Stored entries
== == ==

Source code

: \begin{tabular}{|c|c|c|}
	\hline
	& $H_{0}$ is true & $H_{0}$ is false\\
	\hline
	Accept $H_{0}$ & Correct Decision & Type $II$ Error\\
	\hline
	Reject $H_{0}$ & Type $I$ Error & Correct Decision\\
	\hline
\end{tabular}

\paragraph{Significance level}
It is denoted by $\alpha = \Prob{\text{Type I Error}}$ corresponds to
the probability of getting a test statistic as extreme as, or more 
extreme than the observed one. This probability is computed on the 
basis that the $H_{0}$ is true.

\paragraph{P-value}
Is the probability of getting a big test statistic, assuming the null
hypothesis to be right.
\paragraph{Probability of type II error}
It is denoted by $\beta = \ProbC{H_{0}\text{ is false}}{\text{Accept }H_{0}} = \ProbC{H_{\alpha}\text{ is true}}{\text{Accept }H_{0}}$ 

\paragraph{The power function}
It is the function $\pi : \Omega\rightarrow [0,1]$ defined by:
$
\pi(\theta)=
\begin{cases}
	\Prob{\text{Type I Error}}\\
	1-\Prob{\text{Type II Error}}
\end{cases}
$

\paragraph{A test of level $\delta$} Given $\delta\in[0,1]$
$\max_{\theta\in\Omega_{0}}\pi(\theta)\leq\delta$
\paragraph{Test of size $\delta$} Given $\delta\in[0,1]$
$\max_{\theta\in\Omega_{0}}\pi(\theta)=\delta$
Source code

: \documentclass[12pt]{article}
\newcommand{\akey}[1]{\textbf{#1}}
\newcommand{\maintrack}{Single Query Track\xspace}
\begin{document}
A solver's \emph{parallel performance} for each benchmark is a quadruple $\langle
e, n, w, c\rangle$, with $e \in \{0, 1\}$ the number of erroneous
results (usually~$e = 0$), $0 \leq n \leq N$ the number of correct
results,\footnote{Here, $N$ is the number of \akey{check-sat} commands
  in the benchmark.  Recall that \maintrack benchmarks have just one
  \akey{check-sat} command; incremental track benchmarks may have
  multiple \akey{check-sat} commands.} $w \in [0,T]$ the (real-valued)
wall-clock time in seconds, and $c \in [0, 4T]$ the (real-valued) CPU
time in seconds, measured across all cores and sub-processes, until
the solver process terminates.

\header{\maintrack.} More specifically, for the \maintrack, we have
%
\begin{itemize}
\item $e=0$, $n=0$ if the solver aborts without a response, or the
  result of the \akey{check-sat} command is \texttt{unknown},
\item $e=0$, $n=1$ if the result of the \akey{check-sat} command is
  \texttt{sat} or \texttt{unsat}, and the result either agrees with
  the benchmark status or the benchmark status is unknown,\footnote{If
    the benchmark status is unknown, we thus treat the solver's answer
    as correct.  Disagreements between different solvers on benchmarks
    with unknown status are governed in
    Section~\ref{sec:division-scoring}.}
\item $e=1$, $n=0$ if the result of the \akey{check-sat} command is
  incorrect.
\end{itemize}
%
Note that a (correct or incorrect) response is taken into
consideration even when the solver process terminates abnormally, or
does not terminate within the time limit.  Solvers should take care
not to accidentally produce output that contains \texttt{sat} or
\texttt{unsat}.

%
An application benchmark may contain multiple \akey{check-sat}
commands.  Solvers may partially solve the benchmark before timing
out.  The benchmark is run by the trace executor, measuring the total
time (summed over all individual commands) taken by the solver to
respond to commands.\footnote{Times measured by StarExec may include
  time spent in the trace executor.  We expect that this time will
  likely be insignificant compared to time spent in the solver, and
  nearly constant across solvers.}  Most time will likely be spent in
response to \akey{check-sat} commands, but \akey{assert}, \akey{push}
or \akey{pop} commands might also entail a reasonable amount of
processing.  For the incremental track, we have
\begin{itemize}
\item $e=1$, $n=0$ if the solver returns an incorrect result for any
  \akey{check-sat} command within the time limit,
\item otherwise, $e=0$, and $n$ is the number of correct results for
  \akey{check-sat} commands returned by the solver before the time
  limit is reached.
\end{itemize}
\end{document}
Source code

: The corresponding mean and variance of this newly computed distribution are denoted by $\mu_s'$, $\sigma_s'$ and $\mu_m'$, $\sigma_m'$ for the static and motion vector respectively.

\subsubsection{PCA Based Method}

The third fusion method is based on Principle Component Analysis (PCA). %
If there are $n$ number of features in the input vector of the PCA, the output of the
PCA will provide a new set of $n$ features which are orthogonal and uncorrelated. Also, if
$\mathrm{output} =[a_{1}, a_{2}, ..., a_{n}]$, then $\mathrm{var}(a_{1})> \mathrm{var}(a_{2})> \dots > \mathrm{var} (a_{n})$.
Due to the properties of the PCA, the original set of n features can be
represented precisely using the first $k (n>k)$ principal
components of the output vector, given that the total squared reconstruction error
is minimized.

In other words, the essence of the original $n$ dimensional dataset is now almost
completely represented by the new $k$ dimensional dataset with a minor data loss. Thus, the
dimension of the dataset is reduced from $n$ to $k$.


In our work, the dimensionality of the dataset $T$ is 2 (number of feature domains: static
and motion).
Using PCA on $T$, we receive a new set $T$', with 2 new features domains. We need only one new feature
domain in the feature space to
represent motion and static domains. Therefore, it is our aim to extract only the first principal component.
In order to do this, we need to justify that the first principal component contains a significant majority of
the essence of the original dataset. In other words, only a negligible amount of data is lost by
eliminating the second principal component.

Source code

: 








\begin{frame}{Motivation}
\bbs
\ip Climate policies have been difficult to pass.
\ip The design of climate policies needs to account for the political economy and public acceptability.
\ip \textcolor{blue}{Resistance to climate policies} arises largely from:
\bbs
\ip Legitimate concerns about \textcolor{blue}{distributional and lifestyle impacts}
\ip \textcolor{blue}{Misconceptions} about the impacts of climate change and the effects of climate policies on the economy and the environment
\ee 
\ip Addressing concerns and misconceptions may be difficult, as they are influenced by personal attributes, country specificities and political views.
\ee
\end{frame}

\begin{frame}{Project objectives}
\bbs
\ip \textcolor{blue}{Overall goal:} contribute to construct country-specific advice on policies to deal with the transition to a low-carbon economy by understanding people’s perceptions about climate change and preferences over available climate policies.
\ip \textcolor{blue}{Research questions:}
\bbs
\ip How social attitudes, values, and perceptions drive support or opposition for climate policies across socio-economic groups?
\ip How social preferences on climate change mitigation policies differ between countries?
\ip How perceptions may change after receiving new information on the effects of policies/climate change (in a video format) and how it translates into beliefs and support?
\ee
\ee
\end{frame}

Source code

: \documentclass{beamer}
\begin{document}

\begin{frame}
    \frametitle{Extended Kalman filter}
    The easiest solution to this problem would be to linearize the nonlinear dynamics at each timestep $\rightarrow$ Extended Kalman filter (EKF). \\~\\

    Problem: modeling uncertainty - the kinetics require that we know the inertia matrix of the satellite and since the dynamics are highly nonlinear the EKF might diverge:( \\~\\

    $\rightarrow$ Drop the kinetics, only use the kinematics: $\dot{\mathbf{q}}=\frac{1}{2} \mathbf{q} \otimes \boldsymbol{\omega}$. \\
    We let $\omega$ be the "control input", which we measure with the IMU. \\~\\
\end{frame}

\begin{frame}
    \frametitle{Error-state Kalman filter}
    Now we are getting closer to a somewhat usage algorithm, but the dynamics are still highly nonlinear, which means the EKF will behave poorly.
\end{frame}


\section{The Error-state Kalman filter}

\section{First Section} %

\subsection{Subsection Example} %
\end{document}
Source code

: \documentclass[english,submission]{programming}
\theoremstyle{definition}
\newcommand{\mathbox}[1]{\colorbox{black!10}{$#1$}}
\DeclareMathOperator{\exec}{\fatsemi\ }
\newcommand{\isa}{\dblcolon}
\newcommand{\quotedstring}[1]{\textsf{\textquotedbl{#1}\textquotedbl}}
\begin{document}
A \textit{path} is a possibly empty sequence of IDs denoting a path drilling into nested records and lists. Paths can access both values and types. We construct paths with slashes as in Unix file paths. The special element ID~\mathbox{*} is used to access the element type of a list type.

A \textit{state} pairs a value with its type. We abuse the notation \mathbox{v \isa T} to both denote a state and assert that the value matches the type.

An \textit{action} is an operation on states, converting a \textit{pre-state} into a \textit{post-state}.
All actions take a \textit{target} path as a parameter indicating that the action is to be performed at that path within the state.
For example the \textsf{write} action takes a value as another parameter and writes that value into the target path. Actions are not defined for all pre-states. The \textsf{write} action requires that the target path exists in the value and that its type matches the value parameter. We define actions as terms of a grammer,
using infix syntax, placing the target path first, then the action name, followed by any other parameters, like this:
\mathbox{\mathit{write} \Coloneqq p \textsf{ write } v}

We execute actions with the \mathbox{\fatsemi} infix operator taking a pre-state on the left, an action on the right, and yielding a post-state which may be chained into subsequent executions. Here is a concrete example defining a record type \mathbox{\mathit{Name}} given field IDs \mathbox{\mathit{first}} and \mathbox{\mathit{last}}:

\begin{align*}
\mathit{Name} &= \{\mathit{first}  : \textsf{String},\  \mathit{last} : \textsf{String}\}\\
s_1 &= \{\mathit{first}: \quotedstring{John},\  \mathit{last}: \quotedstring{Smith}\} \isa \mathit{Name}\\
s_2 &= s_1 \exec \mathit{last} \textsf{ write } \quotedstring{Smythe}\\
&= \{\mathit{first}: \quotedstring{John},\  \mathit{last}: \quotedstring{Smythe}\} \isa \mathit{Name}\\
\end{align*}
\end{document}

== == ==

The required answer is the exact run of lines above starting at the line with "In order to" and ending at the line with "and public acceptability.", with both ends present.

In order to do this, we need to justify that the first principal component contains a significant majority of
the essence of the original dataset. In other words, only a negligible amount of data is lost by
eliminating the second principal component.

Source code

: 








\begin{frame}{Motivation}
\bbs
\ip Climate policies have been difficult to pass.
\ip The design of climate policies needs to account for the political economy and public acceptability.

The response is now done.